Man’s soul is, in a certain way, entities.
-Aristotle
Nino Mier Gallery is pleased to present Entities, an exhibition by New York-based artist Ethan Cook. In Entities, Cook develops the rigorously structured approach to artmaking that has come to define his paintings, sculptures, and works of paper over the last decade. The works feature new materials and surface qualities while experimenting with logics of geometric proportion and color. The artist’s fourth solo exhibition at the gallery, Entities will be on view in Brussels from May 26 – July 20, 2023.

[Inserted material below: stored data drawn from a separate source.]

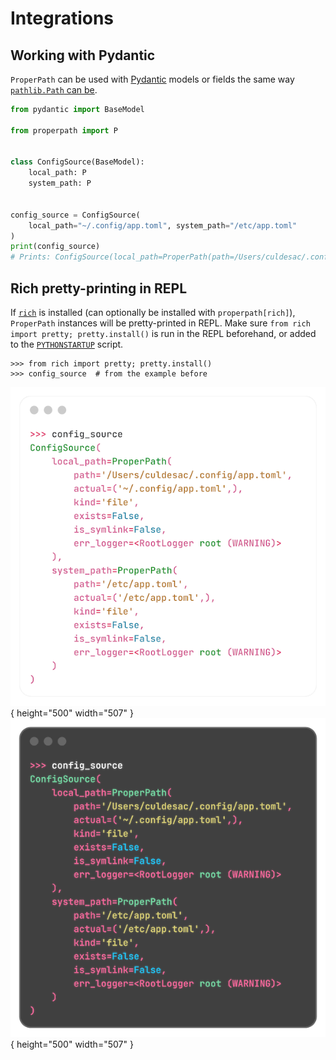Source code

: # Integrations

## Working with Pydantic

`ProperPath` can be used with [Pydantic](https://pydantic-docs.helpmanual.io/) models or fields the same way
[`pathlib.Path` can be](https://docs.pydantic.dev/latest/api/standard_library_types/#pathlibpath).

```python title="try_with_pydantic.py"
from pydantic import BaseModel

from properpath import P


class ConfigSource(BaseModel):
    local_path: P
    system_path: P


config_source = ConfigSource(
    local_path="~/.config/app.toml", system_path="/etc/app.toml"
)
print(config_source)
# Prints: ConfigSource(local_path=ProperPath(path=/Users/culdesac/.config/app.toml, actual=('~/.config/app.toml',), kind=file, exists=False, is_symlink=False, err_logger=<RootLogger root (WARNING)>), system_path=ProperPath(path=/etc/app.toml, actual=('/etc/app.toml',), kind=file, exists=False, is_symlink=False, err_logger=<RootLogger root (WARNING)>))

```

## Rich pretty-printing in REPL

If [`rich`](https://github.com/Textualize/rich) is installed (can optionally be installed with `properpath[rich]`),
`ProperPath` instances will be pretty-printed in REPL. Make sure `from rich import pretty; pretty.install()` is run in
the REPL beforehand, or added to the [`PYTHONSTARTUP`](https://www.bitecode.dev/p/happiness-is-a-good-pythonstartup)
script.

```pycon
>>> from rich import pretty; pretty.install()
>>> config_source  # from the example before 
```
![properpath rich pretty repr screenshot light](assets/rich_pretty_repr_light_opt.png#only-light){ height="500" width="507" }
![properpath rich pretty repr screenshot dark](assets/rich_pretty_repr_dark_opt.png#only-dark){ height="500" width="507" }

The exhibition’s greater emphasis on varied brushwork and surface texture points to a new direction in Cook’s work. Paintings such as Hello Newman, 2023 feature painted segments marked by evident, repetitious brushwork. Other paintings such as And the Color Red, 2023 incorporate, for the first time, copper panels. For years, Cook has produced his hand-woven paintings on a four-harness loom, foregoing traditional oil or acrylic paints for textile. Here, the laborious and handmade feel of the woven sections come into contrast with the industrial sleekness of copper and aluminum. Given the reflective qualities of copper and aluminum, the works transform depending on lighting and environmental conditions, introducing a sense of chance within Cook’s otherwise precise command over color.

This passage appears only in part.